(Extracted data entries)
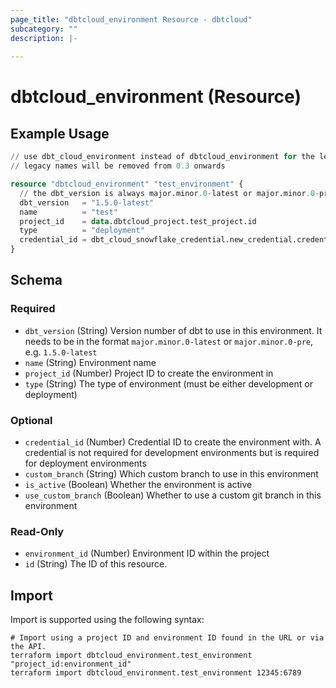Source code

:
 ```yaml
---
page_title: "dbtcloud_environment Resource - dbtcloud"
subcategory: ""
description: |-
  
---
```


# dbtcloud_environment (Resource)




## Example Usage

```terraform
// use dbt_cloud_environment instead of dbtcloud_environment for the legacy resource names
// legacy names will be removed from 0.3 onwards

resource "dbtcloud_environment" "test_environment" {
  // the dbt_version is always major.minor.0-latest or major.minor.0-pre
  dbt_version   = "1.5.0-latest"
  name          = "test"
  project_id    = data.dbtcloud_project.test_project.id
  type          = "deployment"
  credential_id = dbt_cloud_snowflake_credential.new_credential.credential_id
}
```

<!-- schema generated by tfplugindocs -->
## Schema

### Required

- `dbt_version` (String) Version number of dbt to use in this environment. It needs to be in the format `major.minor.0-latest` or `major.minor.0-pre`, e.g. `1.5.0-latest`
- `name` (String) Environment name
- `project_id` (Number) Project ID to create the environment in
- `type` (String) The type of environment (must be either development or deployment)

### Optional

- `credential_id` (Number) Credential ID to create the environment with. A credential is not required for development environments but is required for deployment environments
- `custom_branch` (String) Which custom branch to use in this environment
- `is_active` (Boolean) Whether the environment is active
- `use_custom_branch` (Boolean) Whether to use a custom git branch in this environment

### Read-Only

- `environment_id` (Number) Environment ID within the project
- `id` (String) The ID of this resource.

## Import

Import is supported using the following syntax:

```shell
# Import using a project ID and environment ID found in the URL or via the API.
terraform import dbtcloud_environment.test_environment "project_id:environment_id"
terraform import dbtcloud_environment.test_environment 12345:6789
```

▸ **About this exercise**: The answer must be an exact copy of the lines from the one containing "Import is supported" through the last line of the records, both included.

▸ **Expected answer**:
Import is supported using the following syntax:

```shell
# Import using a project ID and environment ID found in the URL or via the API.
terraform import dbtcloud_environment.test_environment "project_id:environment_id"
terraform import dbtcloud_environment.test_environment 12345:6789
```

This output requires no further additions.